Vijay Kumar was working as a contract welder in the sweltering United Arab Emirates two years ago, far from his wife and family in southern India, when he spotted an advertisement offering welders and pipe fitters "permanent lifetime settlement in the USA for self and family."
Kumar answered the ad to find that workers were being recruited to rebuild oil rigs in Mississippi and Texas destroyed by Hurricane Katrina. He returned to India, signed a contract and paid a recruiter $20,000 to travel to the United States. He told his wife, who had just given birth to a son, that he would send for them as soon as he could.
"I sell my house, my wife sell her jewels, we borrow money from friends. We dream of living in America together," Kumar, 34, said yesterday. He stood outside the U.S. Justice Department during a protest with several dozen other Indian workers, all of whom have been staging a hunger strike in Washington for weeks.

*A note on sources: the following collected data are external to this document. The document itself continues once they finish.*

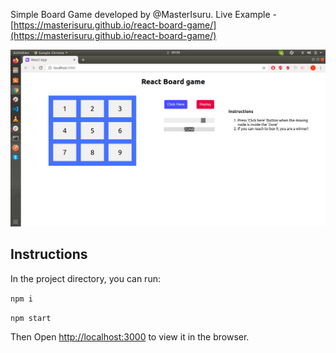 Simple Board Game developed by @MasterIsuru.
Live Example - [https://masterisuru.github.io/react-board-game/](https://masterisuru.github.io/react-board-game/)

![](img.png)

## Instructions

In the project directory, you can run:

`npm i`

`npm start`

Then Open [http://localhost:3000](http://localhost:3000) to view it in the browser.
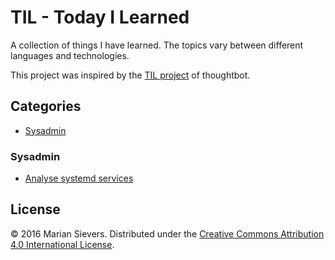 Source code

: # TIL - Today I Learned
A collection of things I have learned. The topics vary between different languages and technologies.

This project was inspired by the [TIL project](https://github.com/thoughtbot/til) of thoughtbot.

## Categories
* [Sysadmin](#sysadmin)

### Sysadmin
- [Analyse systemd services](sysadmin/analyse-systemd-services.md)

## License

© 2016 Marian Sievers.
Distributed under the [Creative Commons Attribution 4.0 International License][license].

[license]: http://creativecommons.org/licenses/by/4.0/
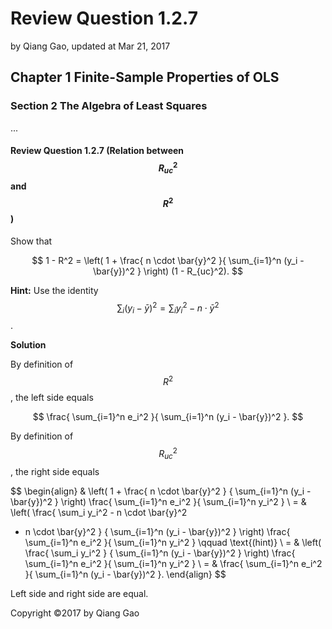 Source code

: # Review Question 1.2.7

by Qiang Gao, updated at Mar 21, 2017

## Chapter 1 Finite-Sample Properties of OLS

### Section 2 The Algebra of Least Squares

...

#### Review Question 1.2.7 \(Relation between $$R_{uc}^2$$ and $$R^2$$\)

Show that

$$
1 - R^2 = \left( 1 + \frac{ n \cdot \bar{y}^2 }{ \sum_{i=1}^n (y_i - \bar{y})^2 } \right)
(1 - R_{uc}^2).
$$

**Hint:** Use the identity $$\sum_i (y_i - \bar{y})^2 = \sum_i y_i^2 - n \cdot \bar{y}^2$$.

**Solution**

By definition of $$R^2$$, the left side equals

$$
\frac{ \sum_{i=1}^n e_i^2 }{ \sum_{i=1}^n (y_i - \bar{y})^2 }.
$$

By definition of $$R_{uc}^2$$, the right side equals

$$
\begin{align}
  & \left( 1 + \frac{ n \cdot \bar{y}^2 }
  { \sum_{i=1}^n (y_i - \bar{y})^2 } \right)
  \frac{ \sum_{i=1}^n e_i^2 }{ \sum_{i=1}^n y_i^2 }
  \\
  = &
  \left( \frac{ \sum_i y_i^2 - n \cdot \bar{y}^2 
  + n \cdot \bar{y}^2 }
  { \sum_{i=1}^n (y_i - \bar{y})^2 } \right)
  \frac{ \sum_{i=1}^n e_i^2 }{ \sum_{i=1}^n y_i^2 }
  \qquad
  \text{(hint)}
  \\
  = &
  \left( \frac{ \sum_i y_i^2  }
  { \sum_{i=1}^n (y_i - \bar{y})^2 } \right)
  \frac{ \sum_{i=1}^n e_i^2 }{ \sum_{i=1}^n y_i^2 }
  \\
  = &
  \frac{ \sum_{i=1}^n e_i^2 }{ \sum_{i=1}^n 
  (y_i - \bar{y})^2 }.
\end{align}
$$

Left side and right side are equal.

Copyright ©2017 by Qiang Gao

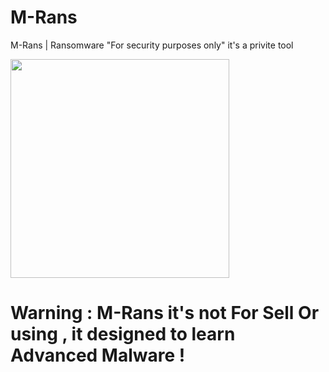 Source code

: # M-Rans
M-Rans | Ransomware "For security purposes only" it's a privite tool

<div>
  <img src="https://files.catbox.moe/2x1ppg.png" width="350px">
</div>

<div>
  <h1>Warning : M-Rans it's not For Sell Or using , it designed to learn Advanced Malware !</h1>
</div>
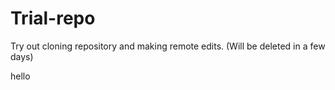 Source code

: # Trial-repo
Try out cloning repository and making remote edits. (Will be deleted in a few days)

hello
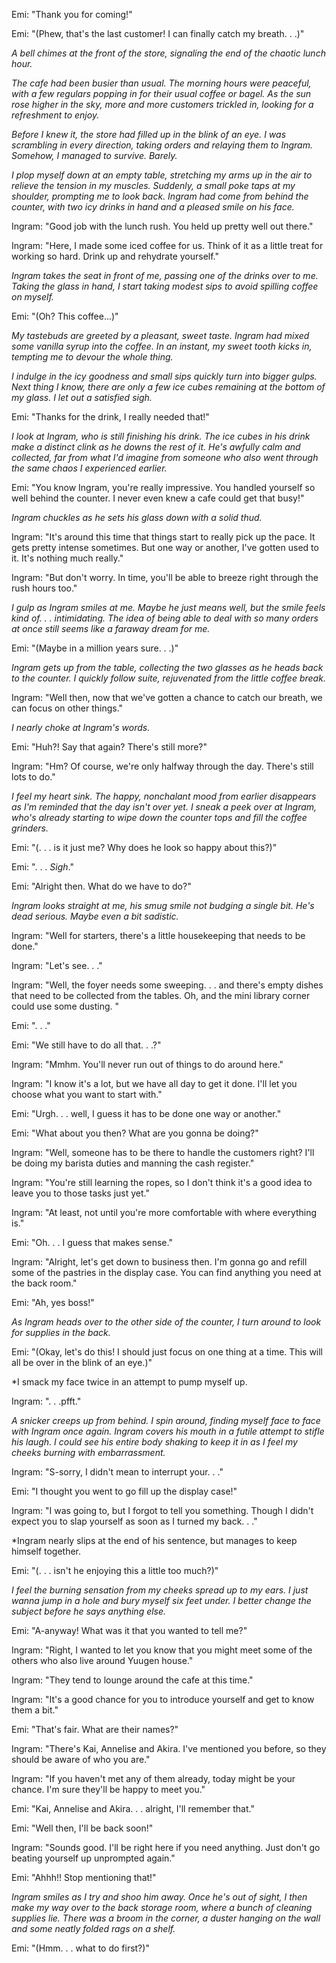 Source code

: Emi: "Thank you for coming!"

Emi: "(Phew, that's the last customer! I can finally catch my breath. . .)"

*A bell chimes at the front of the store, signaling the end of the chaotic lunch hour.*

*The cafe had been busier than usual. The morning hours were peaceful, with a few regulars popping in for their usual coffee or bagel. As the sun rose higher in the sky, more and more customers trickled in, looking for a refreshment to enjoy.*

*Before I knew it, the store had filled up in the blink of an eye. I was scrambling in every direction, taking orders and relaying them to Ingram. Somehow, I managed to survive. Barely.*

*I plop myself down at an empty table, stretching my arms up in the air to relieve the tension in my muscles. Suddenly, a small poke taps at my shoulder, prompting me to look back. Ingram had come from behind the counter, with two icy drinks in hand and a pleased smile on his face.*

Ingram: "Good job with the lunch rush. You held up pretty well out there."

Ingram: "Here, I made some iced coffee for us. Think of it as a little treat for working so hard. Drink up and rehydrate yourself."

*Ingram takes the seat in front of me, passing one of the drinks over to me. Taking the glass in hand, I start taking modest sips to avoid spilling coffee on myself.*

Emi: "(Oh? This coffee...)"

*My tastebuds are greeted by a pleasant, sweet taste. Ingram had mixed some vanilla syrup into the coffee. In an instant, my sweet tooth kicks in, tempting me to devour the whole thing.*

*I indulge in the icy goodness and small sips quickly turn into bigger gulps. Next thing I know, there are only a few ice cubes remaining at the bottom of my glass. I let out a satisfied sigh.*

Emi: "Thanks for the drink, I really needed that!"

*I look at Ingram, who is still finishing his drink. The ice cubes in his drink make a distinct clink as he downs the rest of it. He's awfully calm and collected, far from what I'd imagine from someone who also went through the same chaos I experienced earlier.*

Emi: "You know Ingram, you're really impressive. You handled yourself so well behind the counter. I never even knew a cafe could get that busy!"

*Ingram chuckles as he sets his glass down with a solid thud.*

Ingram: "It's around this time that things start to really pick up the pace. It gets pretty intense sometimes. But one way or another, I've gotten used to it. It's nothing much really."

Ingram: "But don't worry. In time, you'll be able to breeze right through the rush hours too."

*I gulp as Ingram smiles at me. Maybe he just means well, but the smile feels kind of. . . intimidating. The idea of being able to deal with so many orders at once still seems like a faraway dream for me.*

Emi: "(Maybe in a million years sure. . .)"

*Ingram gets up from the table, collecting the two glasses as he heads back to the counter. I quickly follow suite, rejuvenated from the little coffee break.*

Ingram: "Well then, now that we've gotten a chance to catch our breath, we can focus on other things."

*I nearly choke at Ingram's words.*

Emi: "Huh?! Say that again? There's still more?"

Ingram: "Hm? Of course, we're only halfway through the day. There's still lots to do."

*I feel my heart sink. The happy, nonchalant mood from earlier disappears as I'm reminded that the day isn't over yet. I sneak a peek over at Ingram, who's already starting to wipe down the counter tops and fill the coffee grinders.*

Emi: "(. . . is it just me? Why does he look so happy about this?)"

Emi: ". . . *Sigh*."

Emi: "Alright then. What do we have to do?"

*Ingram looks straight at me, his smug smile not budging a single bit. He's dead serious. Maybe even a bit sadistic.*

Ingram: "Well for starters, there's a little housekeeping that needs to be done." 

Ingram: "Let's see. . ."

Ingram: "Well, the foyer needs some sweeping. . . and there's empty dishes that need to be collected from the tables. Oh, and the mini library corner could use some dusting. "

Emi: ". . ."

Emi: "We still have to do all that. . .?"

Ingram: "Mmhm. You'll never run out of things to do around here."

Ingram: "I know it's a lot, but we have all day to get it done. I'll let you choose what you want to start with."

Emi: "Urgh. . . well, I guess it has to be done one way or another."

Emi: "What about you then? What are you gonna be doing?"

Ingram: "Well, someone has to be there to handle the customers right? I'll be doing my barista duties and manning the cash register."

Ingram: "You're still learning the ropes, so I don't think it's a good idea to leave you to those tasks just yet."

Ingram: "At least, not until you're more comfortable with where everything is."

Emi: "Oh. . . I guess that makes sense."

Ingram: "Alright, let's get down to business then. I'm gonna go and refill some of the pastries in the display case. You can find anything you need at the back room."

Emi: "Ah, yes boss!"

*As Ingram heads over to the other side of the counter, I turn around to look for supplies in the back.*

Emi: "(Okay, let's do this! I should just focus on one thing at a time. This will all be over in the blink of an eye.)"

*I smack my face twice in an attempt to pump myself up.

Ingram: ". . .pfft."

*A snicker creeps up from behind. I spin around, finding myself face to face with Ingram once again. Ingram covers his mouth in a futile attempt to stifle his laugh. I could see his entire body shaking to keep it in as I feel my cheeks burning with embarrassment.*

Ingram: "S-sorry, I didn't mean to interrupt your. . ."

Emi: "I thought you went to go fill up the display case!"

Ingram: "I was going to, but I forgot to tell you something. Though I didn't expect you to slap yourself as soon as I turned my back. . ."

*Ingram nearly slips at the end of his sentence, but manages to keep himself together.

Emi: "(. . . isn't he enjoying this a little too much?)"

*I feel the burning sensation from my cheeks spread up to my ears. I just wanna jump in a hole and bury myself six feet under. I better change the subject before he says anything else.*

Emi: "A-anyway! What was it that you wanted to tell me?"

Ingram: "Right, I wanted to let you know that you might meet some of the others who also live around Yuugen house."

Ingram: "They tend to lounge around the cafe at this time."

Ingram: "It's a good chance for you to introduce yourself and get to know them a bit."

Emi: "That's fair. What are their names?"

Ingram: "There's Kai, Annelise and Akira. I've mentioned you before, so they should be aware of who you are."

Ingram: "If you haven't met any of them already, today might be your chance. I'm sure they'll be happy to meet you."

Emi: "Kai, Annelise and Akira. . . alright, I'll remember that."

Emi: "Well then, I'll be back soon!"

Ingram: "Sounds good. I'll be right here if you need anything. Just don't go beating yourself up unprompted again."

Emi: "Ahhh!! Stop mentioning that!"

*Ingram smiles as I try and shoo him away. Once he's out of sight, I then make my way over to the back storage room, where a bunch of cleaning supplies lie. There was a broom in the corner, a duster hanging on the wall and some neatly folded rags on a shelf.*

Emi: "(Hmm. . . what to do first?)" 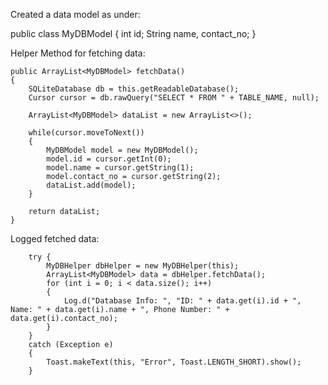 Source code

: Created a data model as under:

public class MyDBModel {
    int id;
    String name, contact_no;
}

Helper Method for fetching data:

    public ArrayList<MyDBModel> fetchData()
    {
        SQLiteDatabase db = this.getReadableDatabase();
        Cursor cursor = db.rawQuery("SELECT * FROM " + TABLE_NAME, null);

        ArrayList<MyDBModel> dataList = new ArrayList<>();

        while(cursor.moveToNext())
        {
            MyDBModel model = new MyDBModel();
            model.id = cursor.getInt(0);
            model.name = cursor.getString(1);
            model.contact_no = cursor.getString(2);
            dataList.add(model);
        }

        return dataList;
    }

Logged fetched data:

        try {
            MyDBHelper dbHelper = new MyDBHelper(this);
            ArrayList<MyDBModel> data = dbHelper.fetchData();
            for (int i = 0; i < data.size(); i++)
            {
                Log.d("Database Info: ", "ID: " + data.get(i).id + ", Name: " + data.get(i).name + ", Phone Number: " + data.get(i).contact_no);
            }
        }
        catch (Exception e)
        {
            Toast.makeText(this, "Error", Toast.LENGTH_SHORT).show();
        }
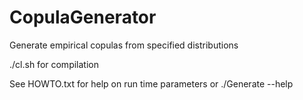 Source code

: # CopulaGenerator
Generate empirical copulas from specified distributions

./cl.sh for compilation

See HOWTO.txt for help on run time parameters or ./Generate --help
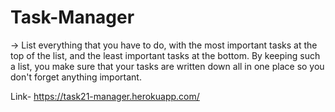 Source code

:# Task-Manager  
-> List everything that you have to do, with the most important tasks at the top of the list, and the least important tasks at the bottom. By keeping such a list, you       make sure that your tasks are written down all in one place so you don't forget anything important.

Link- https://task21-manager.herokuapp.com/

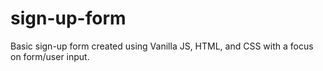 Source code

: # sign-up-form

Basic sign-up form created using Vanilla JS, HTML, and CSS with a focus on form/user input. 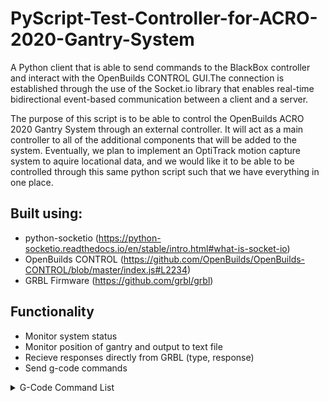 # PyScript-Test-Controller-for-ACRO-2020-Gantry-System

A Python client that is able to send commands to the BlackBox controller and interact with the OpenBuilds CONTROL GUI.The connection is established through the use of the Socket.io library that enables real-time bidirectional event-based communication between a client and a server.

The purpose of this script is to be able to control the OpenBuilds ACRO 2020 Gantry System through an external controller. It will act as a main controller to all of the additional components that will be added to the system. Eventually, we plan to implement an OptiTrack motion capture system to aquire locational data, and we would like it to be able to be controlled through this same python script such that we have everything in one place.

## Built using:
- python-socketio (https://python-socketio.readthedocs.io/en/stable/intro.html#what-is-socket-io)
- OpenBuilds CONTROL (https://github.com/OpenBuilds/OpenBuilds-CONTROL/blob/master/index.js#L2234)
- GRBL Firmware (https://github.com/grbl/grbl)

## Functionality
- Monitor system status
- Monitor position of gantry and output to text file
- Recieve responses directly from GRBL (type, response)
- Send g-code commands

<details>
<summary>G-Code Command List</summary>
    
### G0,G1: Linear Motions (G0 for non-extrusion movements)
G0
G1 [A<pos>] [B<pos>] [C<pos>] [E<pos>] [F<rate>] [S<power>] [U<pos>] [V<pos>] [W<pos>] [X<pos>] [Y<pos>] [Z<pos>]
### G2: Clockwise Arc
G2 
### G3: Counter-clockwise Arc
G3 
### G10 L2, G10 L20: Set Work Coordinate Offsets
### G17, G18,G19: Plane Selection
### G20: Set inch Units, 
### G21: Set milimeter Units
### G28,G30: go to Pre-Defined Position
### G28.1, G30.1: Set Pre-Defined Position
### G38.2: Probing
### G53: Move in Absolute Coordinates
### G54, G55, G56, G57, G58, G59: Work Coordinate Systems
### G61: Path Control Modes
### G80: Motion Mode Cancel
### G90, G91: Distance Modes
### G91.1: Arc IJK Distance Modes
### G92: Coordinate Offset
### G92.1 Clear Coordinate system Offsets
### G93, G94: Feedrate modes
### M0, M2, M30: Program Pause and End
### M3, M4, M5: Spindle Control
### M7, M8, M9: Coolant Control
### M56: Parking Motion Override Control
</details>
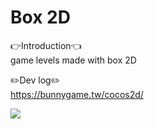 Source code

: # Box 2D
👉Introduction👈  
game levels made with box 2D

✏️Dev log✏️  
https://bunnygame.tw/cocos2d/

[<img src="https://img.youtube.com/vi/TcBCCfA7_XI/hqdefault.jpg">](https://youtu.be/TcBCCfA7_XI)
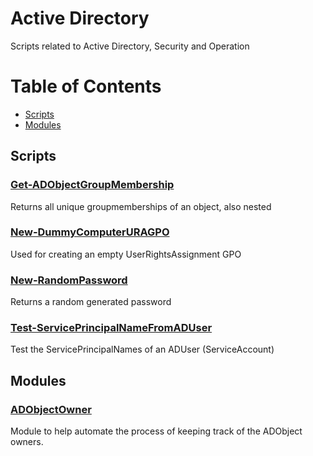 # Active Directory
Scripts related to Active Directory, Security and Operation
# Table of Contents

  - [Scripts](#scripts)
  - [Modules](#modules)

## Scripts
### [Get-ADObjectGroupMembership](./Get-ADObjectGroupMembership/)
Returns all unique groupmemberships of an object, also nested
### [New-DummyComputerURAGPO](./New-DummyComputerURAGPO/)
Used for creating an empty UserRightsAssignment GPO
### [New-RandomPassword](./New-RandomPassword/)
Returns a random generated password
### [Test-ServicePrincipalNameFromADUser](./Test-ServicePrincipalNameFromADUser/)
Test the ServicePrincipalNames of an ADUser (ServiceAccount)

## Modules
### [ADObjectOwner](https://github.com/tomstryhn/ADObjectOwner)
Module to help automate the process of keeping track of the ADObject owners.
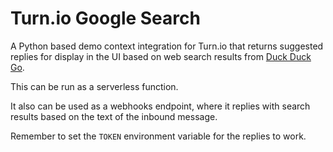 # Turn.io Google Search

A Python based demo context integration for Turn.io
that returns suggested replies for display in the UI
based on web search results from [Duck Duck Go](https://www.duckduckgo.com).

This can be run as a serverless function.

It also can be used as a webhooks endpoint, where it replies
with search results based on the text of the inbound message.

Remember to set the `TOKEN` environment variable for the replies to work.
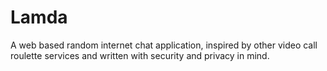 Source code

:# Lamda
A web based random internet chat application, inspired by other video call roulette services and written with security and privacy in mind.
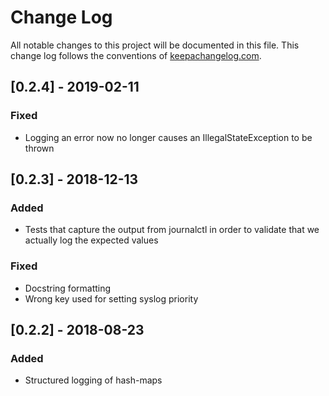 # Change Log
All notable changes to this project will be documented in this file. This change
log follows the conventions of [keepachangelog.com](http://keepachangelog.com/).

## [0.2.4] - 2019-02-11
### Fixed
- Logging an error now no longer causes an IllegalStateException to be thrown

## [0.2.3] - 2018-12-13
### Added
- Tests that capture the output from journalctl in order to validate that we
  actually log the expected values

### Fixed
- Docstring formatting
- Wrong key used for setting syslog priority

## [0.2.2] - 2018-08-23
### Added
- Structured logging of hash-maps

[0.2.1]: https://github.com/runejuhl/clj-journal/compare/v0.2.0...v0.2.1
[0.2.0]: https://github.com/runejuhl/clj-journal/compare/v0.1.0...v0.2.0

<!-- Local Variables: -->
<!-- mode: markdown -->
<!-- End: -->
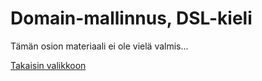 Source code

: # Domain-mallinnus, DSL-kieli #

Tämän osion materiaali ei ole vielä valmis...

[Takaisin valikkoon](../Readme.html)
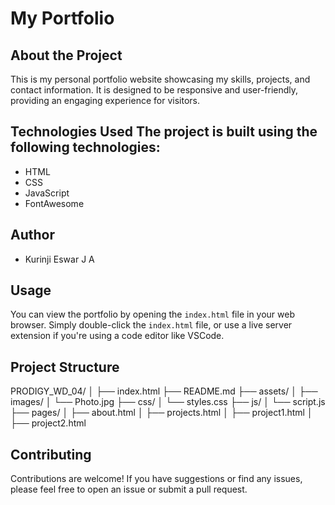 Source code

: # My Portfolio 

## About the Project 
This is my personal portfolio website showcasing my skills, projects, and contact information. It is designed to be responsive and user-friendly, providing an engaging experience for visitors.

## Technologies Used The project is built using the following technologies: 
- HTML
- CSS
- JavaScript
- FontAwesome

## Author
- Kurinji Eswar J A

## Usage 
You can view the portfolio by opening the `index.html` file in your web browser. Simply double-click the `index.html` file, or use a live server extension if you're using a code editor like VSCode.

## Project Structure
PRODIGY_WD_04/
│
├── index.html
├── README.md
├── assets/
│   ├── images/
│   └── Photo.jpg
├── css/
│   └── styles.css
├── js/
│   └── script.js
├── pages/
│   ├── about.html
│   ├── projects.html
│   ├── project1.html
│   ├── project2.html


## Contributing
Contributions are welcome! If you have suggestions or find any issues, please feel free to open an issue or submit a pull request. 
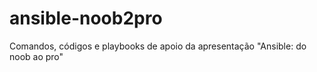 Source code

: # ansible-noob2pro

Comandos, códigos e playbooks de apoio da apresentação "Ansible: do noob ao pro"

When about 500 Indian recruits reached Mississippi in the fall of 2006, Kumar and the others said, they found that they had been deceived. Their new employer, Signal International Corp., had hired them as temporary "guest" workers with 10-month H2B visas. There was no possibility of obtaining permanent residency for themselves, let alone their families back home. Signal denies that it knew the workers had been promised U.S. residency.
source article
P.S. Signal didn't know the workers had been promised U.S. residency? Yeah, right. It certainly didn't care. It did care though, and greatly, to avoid employing American welders. American welders are spoiled afer having livable wages in the past.